*** Begin section ***

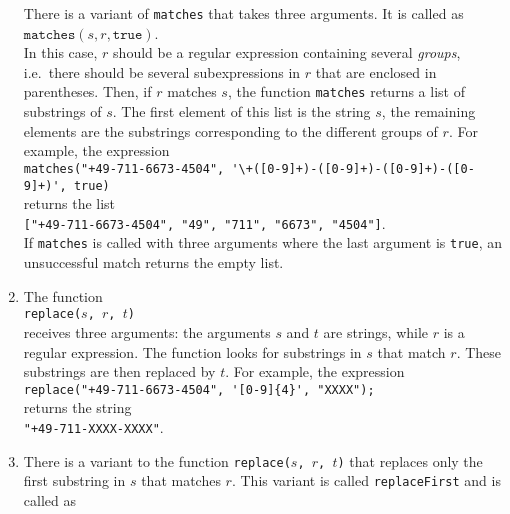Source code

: \begin{enumerate}
      There is a variant of \texttt{matches} that takes three arguments.  It is called as
      \\[0.2cm]
      \hspace*{1.3cm}
      $\texttt{matches}(s, r, \mathtt{true})$.
      \\[0.2cm]
      In this case, $r$ should be a regular expression containing several \emph{groups},
      i.e.~there should be several subexpressions in $r$ that are enclosed in
      parentheses.  Then, if $r$ matches $s$, the function \texttt{matches} returns a list
      of substrings of $s$.  The first element of this list is  the  string $s$,
      the remaining elements are the substrings corresponding to the different groups of $r$.
      For example, the expression
      \\[0.2cm]
      \hspace*{0.3cm}
      \verb|matches("+49-711-6673-4504", '\+([0-9]+)-([0-9]+)-([0-9]+)-([0-9]+)', true)|
      \\[0.2cm]
      returns the list
      \\[0.2cm]
      \hspace*{1.3cm}
      \texttt{["+49-711-6673-4504", "49", "711", "6673", "4504"]}.
      \\[0.2cm]
      If \texttt{matches} is called with three arguments where the last argument is
      \texttt{true}, an unsuccessful match returns the empty list.
\item The function
      \\[0.2cm]
      \hspace*{1.3cm}
      \texttt{replace($s$, $r$, $t$)}
      \\[0.2cm]
      receives three arguments: the arguments $s$ and $t$ are strings, while $r$ is a
      regular expression.  The function looks for substrings in $s$ that match $r$.  These
      substrings are then replaced by $t$.  For example, the expression
      \\[0.2cm]
      \hspace*{1.3cm}
      \verb|replace("+49-711-6673-4504", '[0-9]{4}', "XXXX");| 
      \\[0.2cm]
      returns the string
      \\[0.2cm]
      \hspace*{1.3cm}
      \verb|"+49-711-XXXX-XXXX"|.
\item There is a variant to the function \texttt{replace($s$, $r$, $t$)} that replaces only the first substring in $s$
      that matches $r$.  This variant is called \texttt{replaceFirst} and is called as

\end{enumerate}

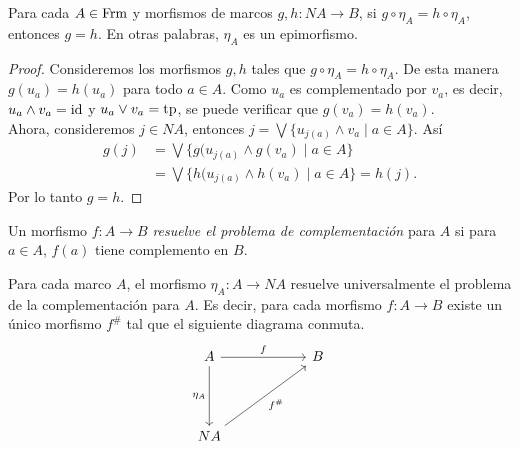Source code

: \begin{lem}\label{Lema6.2.1}
    Para cada $A\in \mathrm{Frm}$ y morfismos de marcos $g, h\colon NA\to B$, si $g\circ \eta_A=h\circ \eta_A$, entonces $g=h$. En otras palabras, $\eta_A$ es un epimorfismo.
\end{lem}

\begin{proof}
    Consideremos los morfismos $g, h$ tales que $g\circ \eta_A=h\circ \eta_A$. De esta manera $g(u_a)=h(u_a)$ para todo $a\in A$. Como $u_a$ es complementado por $v_a$, es decir, $u_a\wedge v_a=\mathrm{id}$ y $u_a\vee v_a=\mathrm{tp}$, se puede verificar que $g(v_a)=h(v_a)$.\\

    Ahora, consideremos $j\in NA$, entonces 
    $j=\bigvee\{u_{j(a)}\wedge v_a\mid a\in A\}$. Así
    \[
    \begin{split}
    g(j)& =\bigvee\{g(u_{j(a)}\wedge g(v_a)\mid a\in A\}
    \\
    & =\bigvee\{h(u_{j(a)}\wedge h(v_a)\mid a\in A\}=h(j).
    \end{split}
    \]
    Por lo tanto $g=h$.
\end{proof}

Un morfismo $f\colon A\to B$ \emph{resuelve el problema de complementación} para $A$ si para $a\in A$, $f(a)$ tiene complemento en $B$.

\begin{thm}\label{Teorema6.2.2}
    Para cada marco $A$, el morfismo $\eta_A\colon A\to NA$ resuelve universalmente el problema de la complementación para $A$. Es decir, para cada morfismo $f\colon A\to B$ existe un único morfismo $f^\#$ tal que el siguiente diagrama conmuta.
    \[\begin{tikzcd}
	A && B \\
	& {} \\
	NA
	\arrow["f", from=1-1, to=1-3]
	\arrow["{\eta_A}"', from=1-1, to=3-1]
	\arrow["{f^\#}"', from=3-1, to=1-3]
\end{tikzcd}\]
\end{thm}

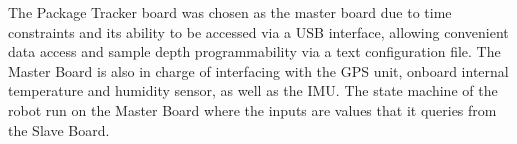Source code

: The Package Tracker board was chosen as the master board due to time constraints and its ability to be accessed via a USB interface, allowing convenient data access and sample depth programmability via a text configuration file. The Master Board is also in charge of interfacing with the GPS unit, onboard internal temperature and humidity sensor, as well as the IMU. The state machine of the robot run on the Master Board where the inputs are values that it queries from the Slave Board. 





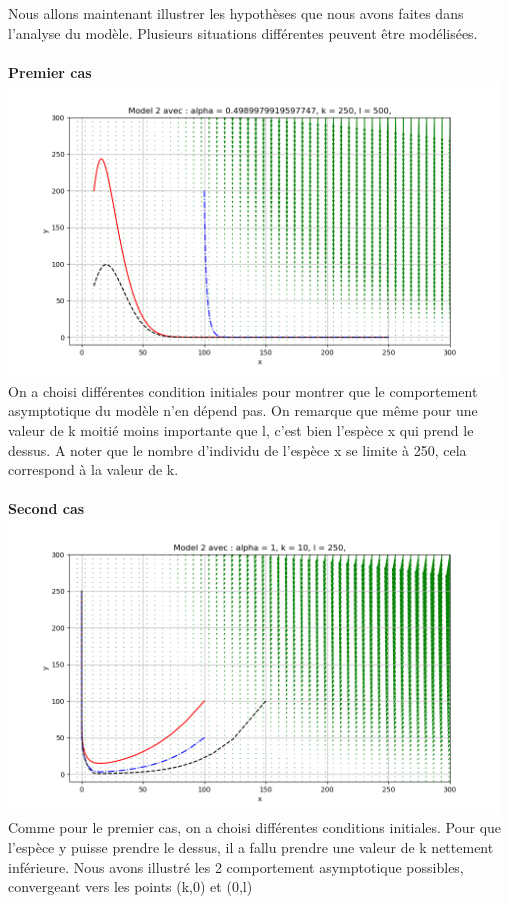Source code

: \documentclass{article}
\begin{document}
Nous allons maintenant illustrer les hypothèses que nous avons faites dans l'analyse du modèle. Plusieurs situations différentes peuvent être modélisées. \\ \\
\textbf{Premier cas}\\
\includegraphics[width = 13cm]{../img/x_predom2.png}\\
On a choisi différentes condition initiales pour montrer que le comportement asymptotique du modèle n'en dépend pas. On remarque que même pour une valeur de k moitié moins importante que l, c'est bien l'espèce x qui prend le dessus. A noter que le nombre d'individu de l'espèce x se limite à 250, cela correspond à la valeur de k.\\ \\
\textbf{Second cas}\\
\includegraphics[width = 13cm]{../img/y_predom2.png}\\
Comme pour le premier cas, on a choisi différentes conditions initiales. Pour que l'espèce y puisse prendre le dessus, il a fallu prendre une valeur de k nettement inférieure. Nous avons illustré les 2 comportement asymptotique possibles, convergeant vers les points (k,0) et (0,l)
\end{document}
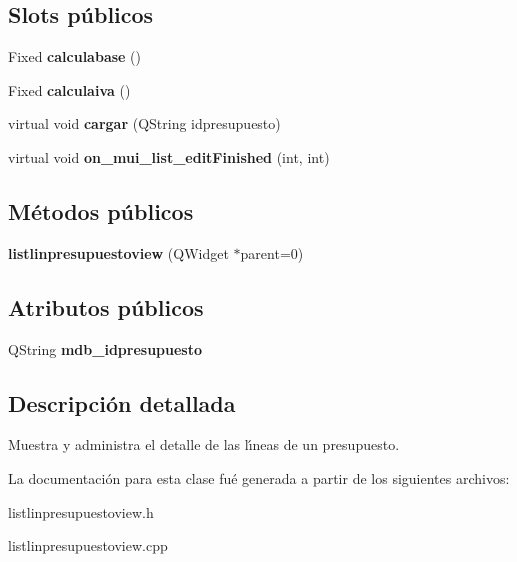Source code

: \subsection*{Slots p\'{u}blicos}
\begin{CompactItemize}
\item 
Fixed {\bf calculabase} ()\label{classlistlinpresupuestoview_i0}

\item 
Fixed {\bf calculaiva} ()\label{classlistlinpresupuestoview_i1}

\item 
virtual void {\bf cargar} (QString idpresupuesto)\label{classlistlinpresupuestoview_i2}

\item 
virtual void {\bf on\_\-mui\_\-list\_\-edit\-Finished} (int, int)\label{classlistlinpresupuestoview_i3}

\end{CompactItemize}
\subsection*{M\'{e}todos p\'{u}blicos}
\begin{CompactItemize}
\item 
{\bf listlinpresupuestoview} (QWidget $\ast$parent=0)\label{classlistlinpresupuestoview_a0}

\end{CompactItemize}
\subsection*{Atributos p\'{u}blicos}
\begin{CompactItemize}
\item 
QString {\bf mdb\_\-idpresupuesto}\label{classlistlinpresupuestoview_o0}

\end{CompactItemize}


\subsection{Descripci\'{o}n detallada}
Muestra y administra el detalle de las l\'{\i}neas de un presupuesto. 



La documentaci\'{o}n para esta clase fu\'{e} generada a partir de los siguientes archivos:\begin{CompactItemize}
\item 
listlinpresupuestoview.h\item 
listlinpresupuestoview.cpp\end{CompactItemize}
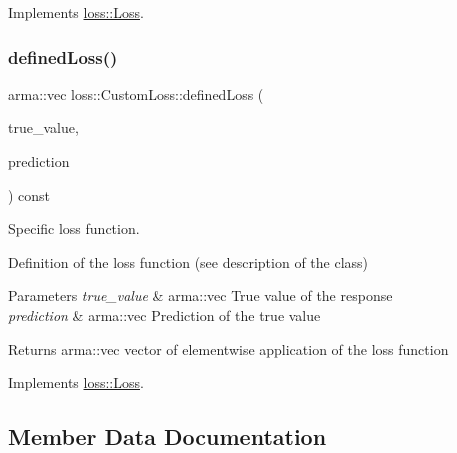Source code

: Implements \mbox{\hyperlink{classloss_1_1_loss_a267a4de70747ade4b2d84ce35a448979}{loss\+::\+Loss}}.

\mbox{\label{classloss_1_1_custom_loss_a2a96bc5e4b4894bbaa64745a3f7c0fd5}} 
\subsubsection{\texorpdfstring{defined\+Loss()}{definedLoss()}}
{\footnotesize\ttfamily arma\+::vec loss\+::\+Custom\+Loss\+::defined\+Loss (\begin{DoxyParamCaption}\item[{const arma\+::vec \&}]{true\+\_\+value,  }\item[{const arma\+::vec \&}]{prediction }\end{DoxyParamCaption}) const\hspace{0.3cm}{\ttfamily [virtual]}}



Specific loss function. 

Definition of the loss function (see description of the class)


\begin{DoxyParams}{Parameters}
{\em true\+\_\+value} & {\ttfamily arma\+::vec} True value of the response \\
\hline
{\em prediction} & {\ttfamily arma\+::vec} Prediction of the true value\\
\hline
\end{DoxyParams}
\begin{DoxyReturn}{Returns}
{\ttfamily arma\+::vec} vector of elementwise application of the loss function 
\end{DoxyReturn}


Implements \mbox{\hyperlink{classloss_1_1_loss_ae9f94dd9b8311397583ba3a9cb485e94}{loss\+::\+Loss}}.



\subsection{Member Data Documentation}
\mbox{\label{classloss_1_1_custom_loss_af3f00f7f006f7466c79fff83d763c359}}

*** End section ***

_PROMPT_
Copy out each line of the data containing the string "includegraphics".

_SOLUTION TO THIS EXERCISE_
\includegraphics[width = 13cm]{../img/x_predom2.png}\\
\includegraphics[width = 13cm]{../img/y_predom2.png}\\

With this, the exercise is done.